* [WHAT YOU HAVE TO DO]: Taking the line with "Submitted by: **Mathurin Bloworlf**" as the first and the line with "to add/remove guests" as the last, set down exactly every line in that range from the entries below, and no more.

Pictures paired with source code
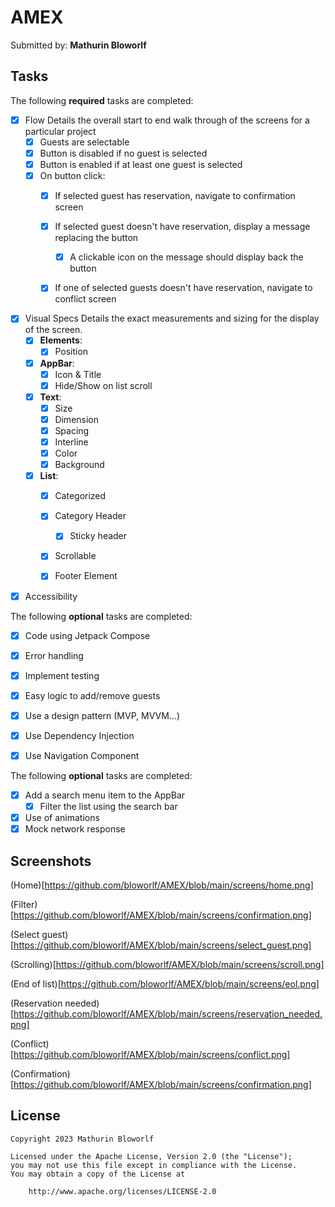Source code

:# AMEX

Submitted by: **Mathurin Bloworlf**

## Tasks

The following **required** tasks are completed:

* [x] Flow
  Details the overall start to end walk through of the screens for a particular project
    * [x] Guests are selectable
    * [x] Button is disabled if no guest is selected
    * [x] Button is enabled if at least one guest is selected
    * [x] On button click:
        * [x] If selected guest has reservation, navigate to confirmation screen
        * [x] If selected guest doesn't have reservation, display a message replacing the button
            * [x] A clickable icon on the message should display back the button
        * [x] If one of selected guests doesn't have reservation, navigate to conflict screen


* [x] Visual Specs
  Details the exact measurements and sizing for the display of the screen.
    * [x] **Elements**:
        * [x] Position
    * [x] **AppBar**:
        * [x] Icon & Title
        * [x] Hide/Show on list scroll
    * [x] **Text**:
        * [x] Size
        * [x] Dimension
        * [x] Spacing
        * [x] Interline
        * [x] Color
        * [x] Background
    * [x] **List**:
        * [x] Categorized
        * [x] Category Header
            * [x] Sticky header
        * [x] Scrollable
        * [x] Footer Element


* [x] Accessibility

The following **optional** tasks are completed:

* [x] Code using Jetpack Compose
* [x] Error handling
* [x] Implement testing
* [x] Easy logic to add/remove guests
* [x] Use a design pattern (MVP, MVVM...)
* [x] Use Dependency Injection
* [x] Use Navigation Component


The following **optional** tasks are completed:
* [x] Add a search menu item to the AppBar
  * [x] Filter the list using the search bar
* [x] Use of animations
* [x] Mock network response

## Screenshots

(Home)[https://github.com/bloworlf/AMEX/blob/main/screens/home.png]

(Filter)[https://github.com/bloworlf/AMEX/blob/main/screens/confirmation.png]

(Select guest)[https://github.com/bloworlf/AMEX/blob/main/screens/select_guest.png]

(Scrolling)[https://github.com/bloworlf/AMEX/blob/main/screens/scroll.png]

(End of list)[https://github.com/bloworlf/AMEX/blob/main/screens/eol.png]

(Reservation needed)[https://github.com/bloworlf/AMEX/blob/main/screens/reservation_needed.png]

(Conflict)[https://github.com/bloworlf/AMEX/blob/main/screens/conflict.png]

(Confirmation)[https://github.com/bloworlf/AMEX/blob/main/screens/confirmation.png]

## License

    Copyright 2023 Mathurin Bloworlf

    Licensed under the Apache License, Version 2.0 (the "License");
    you may not use this file except in compliance with the License.
    You may obtain a copy of the License at

        http://www.apache.org/licenses/LICENSE-2.0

* [SOLUTION TO THIS PROBLEM]:
Submitted by: **Mathurin Bloworlf**

## Tasks

The following **required** tasks are completed:

* [x] Flow
  Details the overall start to end walk through of the screens for a particular project
    * [x] Guests are selectable
    * [x] Button is disabled if no guest is selected
    * [x] Button is enabled if at least one guest is selected
    * [x] On button click:
        * [x] If selected guest has reservation, navigate to confirmation screen
        * [x] If selected guest doesn't have reservation, display a message replacing the button
            * [x] A clickable icon on the message should display back the button
        * [x] If one of selected guests doesn't have reservation, navigate to conflict screen


* [x] Visual Specs
  Details the exact measurements and sizing for the display of the screen.
    * [x] **Elements**:
        * [x] Position
    * [x] **AppBar**:
        * [x] Icon & Title
        * [x] Hide/Show on list scroll
    * [x] **Text**:
        * [x] Size
        * [x] Dimension
        * [x] Spacing
        * [x] Interline
        * [x] Color
        * [x] Background
    * [x] **List**:
        * [x] Categorized
        * [x] Category Header
            * [x] Sticky header
        * [x] Scrollable
        * [x] Footer Element


* [x] Accessibility

The following **optional** tasks are completed:

* [x] Code using Jetpack Compose
* [x] Error handling
* [x] Implement testing
* [x] Easy logic to add/remove guests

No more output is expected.